Furthermore, the symbolic ends of the conversion of Montevirginio into a hermitage site should be underlined: the arid "Saxanus" (or stony) hilltop was transformed into a delightful and contemplative Silva Sacra, paradoxically transformed from physical-natural deserto to sanctified Deserto and configured as a garden of meditation, with its references to paradise and Jerusalem. The final and crowning events in the transformation were the renaming of the place as "Monte Calvario," with the construction of a scenic hermitage on its peak, for the Jubilee of 1675 (Sturm, L'Eremo di Montevirginio 82 forward) (Fig. 13).

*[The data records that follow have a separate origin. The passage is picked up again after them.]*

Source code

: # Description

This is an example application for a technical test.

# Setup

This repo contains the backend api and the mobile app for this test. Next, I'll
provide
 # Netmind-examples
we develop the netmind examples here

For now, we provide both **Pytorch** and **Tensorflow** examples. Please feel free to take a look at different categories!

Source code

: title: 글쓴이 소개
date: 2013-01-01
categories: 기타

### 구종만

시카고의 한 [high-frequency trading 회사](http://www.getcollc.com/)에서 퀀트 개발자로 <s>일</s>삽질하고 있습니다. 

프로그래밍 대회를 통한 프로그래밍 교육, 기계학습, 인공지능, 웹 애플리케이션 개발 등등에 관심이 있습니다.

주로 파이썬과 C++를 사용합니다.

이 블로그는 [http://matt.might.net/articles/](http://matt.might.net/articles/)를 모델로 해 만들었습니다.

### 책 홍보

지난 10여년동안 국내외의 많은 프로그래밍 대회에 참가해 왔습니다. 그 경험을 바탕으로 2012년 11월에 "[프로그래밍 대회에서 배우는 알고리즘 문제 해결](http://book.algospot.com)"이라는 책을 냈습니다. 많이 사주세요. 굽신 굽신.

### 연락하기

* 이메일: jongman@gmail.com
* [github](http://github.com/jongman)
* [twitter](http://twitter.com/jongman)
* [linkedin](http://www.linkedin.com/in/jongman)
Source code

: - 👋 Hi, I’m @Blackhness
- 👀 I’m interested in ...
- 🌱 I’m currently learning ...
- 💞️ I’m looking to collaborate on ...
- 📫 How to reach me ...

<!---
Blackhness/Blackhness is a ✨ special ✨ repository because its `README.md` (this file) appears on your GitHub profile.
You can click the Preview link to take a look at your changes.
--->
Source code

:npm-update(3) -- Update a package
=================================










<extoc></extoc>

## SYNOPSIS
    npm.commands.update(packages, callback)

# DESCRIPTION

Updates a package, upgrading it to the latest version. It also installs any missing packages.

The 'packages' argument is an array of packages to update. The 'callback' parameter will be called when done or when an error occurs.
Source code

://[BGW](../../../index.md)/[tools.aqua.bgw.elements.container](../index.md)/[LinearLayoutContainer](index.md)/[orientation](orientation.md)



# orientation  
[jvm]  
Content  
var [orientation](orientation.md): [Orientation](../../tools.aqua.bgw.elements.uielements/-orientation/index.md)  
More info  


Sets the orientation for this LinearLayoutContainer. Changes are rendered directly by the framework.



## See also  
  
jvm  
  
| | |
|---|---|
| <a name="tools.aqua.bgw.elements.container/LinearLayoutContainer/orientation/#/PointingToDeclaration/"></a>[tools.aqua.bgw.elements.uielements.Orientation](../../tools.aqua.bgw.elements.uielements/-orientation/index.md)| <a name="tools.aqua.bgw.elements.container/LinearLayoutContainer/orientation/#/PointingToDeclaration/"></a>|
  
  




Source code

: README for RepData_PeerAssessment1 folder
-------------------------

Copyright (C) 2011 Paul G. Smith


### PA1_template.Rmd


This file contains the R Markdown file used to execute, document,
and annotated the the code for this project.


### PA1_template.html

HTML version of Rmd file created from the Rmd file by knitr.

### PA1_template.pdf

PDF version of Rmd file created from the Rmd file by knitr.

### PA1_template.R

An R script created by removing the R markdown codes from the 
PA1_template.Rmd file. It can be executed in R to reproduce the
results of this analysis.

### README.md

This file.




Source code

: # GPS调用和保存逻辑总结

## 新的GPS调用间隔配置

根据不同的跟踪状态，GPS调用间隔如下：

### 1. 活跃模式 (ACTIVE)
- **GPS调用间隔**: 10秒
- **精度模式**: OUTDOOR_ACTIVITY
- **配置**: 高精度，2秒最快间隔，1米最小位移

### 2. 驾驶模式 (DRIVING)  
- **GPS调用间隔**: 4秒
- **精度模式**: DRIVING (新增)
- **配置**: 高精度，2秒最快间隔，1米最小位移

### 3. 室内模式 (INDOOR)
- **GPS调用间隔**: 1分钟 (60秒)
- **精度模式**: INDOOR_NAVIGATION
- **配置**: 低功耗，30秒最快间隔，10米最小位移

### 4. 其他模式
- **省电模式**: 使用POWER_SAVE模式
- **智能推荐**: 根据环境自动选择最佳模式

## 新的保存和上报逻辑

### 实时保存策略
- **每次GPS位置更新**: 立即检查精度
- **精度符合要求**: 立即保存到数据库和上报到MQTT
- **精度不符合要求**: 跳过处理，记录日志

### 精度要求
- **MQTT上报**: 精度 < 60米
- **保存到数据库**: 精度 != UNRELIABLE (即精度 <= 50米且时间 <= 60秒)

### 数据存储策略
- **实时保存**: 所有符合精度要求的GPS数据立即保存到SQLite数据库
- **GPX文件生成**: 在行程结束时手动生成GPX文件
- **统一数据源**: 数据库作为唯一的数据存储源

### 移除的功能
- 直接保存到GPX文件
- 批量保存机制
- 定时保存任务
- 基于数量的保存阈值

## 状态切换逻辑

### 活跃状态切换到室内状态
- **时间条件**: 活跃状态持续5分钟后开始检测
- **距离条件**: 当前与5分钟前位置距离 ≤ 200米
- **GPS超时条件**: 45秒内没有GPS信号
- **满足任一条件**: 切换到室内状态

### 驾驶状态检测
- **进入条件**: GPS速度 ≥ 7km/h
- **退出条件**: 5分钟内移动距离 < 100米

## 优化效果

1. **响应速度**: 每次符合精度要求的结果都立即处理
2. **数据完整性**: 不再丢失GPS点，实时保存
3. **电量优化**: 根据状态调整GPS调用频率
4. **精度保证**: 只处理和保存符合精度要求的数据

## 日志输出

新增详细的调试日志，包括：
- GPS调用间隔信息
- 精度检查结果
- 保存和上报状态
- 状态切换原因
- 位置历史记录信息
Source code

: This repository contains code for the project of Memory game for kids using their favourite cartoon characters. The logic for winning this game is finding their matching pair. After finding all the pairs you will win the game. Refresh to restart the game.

The Hermitage of Monte Calvario

The hermitage at the summit responded to the need for alignment in the overall perspective. It was reached by a steep climb, partially built in the form of steps as a sort of Scala sancta, offering a symbolic and realistic imitatio Christi in his climb to Calvary (Sturm, L'Eremo di Montevirginio 169-183). A small two-story lodge with diagonally-divided square plan, creating a quadripartite scheme, offered lodgings for the hermit keeper and a sequential system of six chapels. The structure offered an articulated system of both ascension and devotion for the celebration of the Via Crucis, with chapels and stations at a series of levels, culminating in a meditational platform inserted in the roof apex (Fig. 14). (27) The clear proportions, the combination of pure geometric forms, the masterly application of space, and the eloquent formal references all indicate that this structure is inspired by a specific project by Borromini, possibly the work of one of his collaborators such as Francesco Contini, or his son Giovan Battista Contini. In fact, in 1641, Borromini had planned a similar hermitage as a retreat for Cardinal Antonio Barberini the Elder at Monte Mario in Rome (Curcio, Un'opera perduta di Borromini; Curcio, Disegni di Virgilio Spada; Sturm, L'Eremo di Montevirginio 104-11) (Fig. 15). The Monte Mario hermitage was probably a joint exercise with Virgilio Spada, from whom several sketches survive, possibly based on a model suggested by the celebrated but lost forms of the Oratory of the Santa Croce in Laterano. (28) It would be executed only by 1751, more than a half century after the Carmelite copy.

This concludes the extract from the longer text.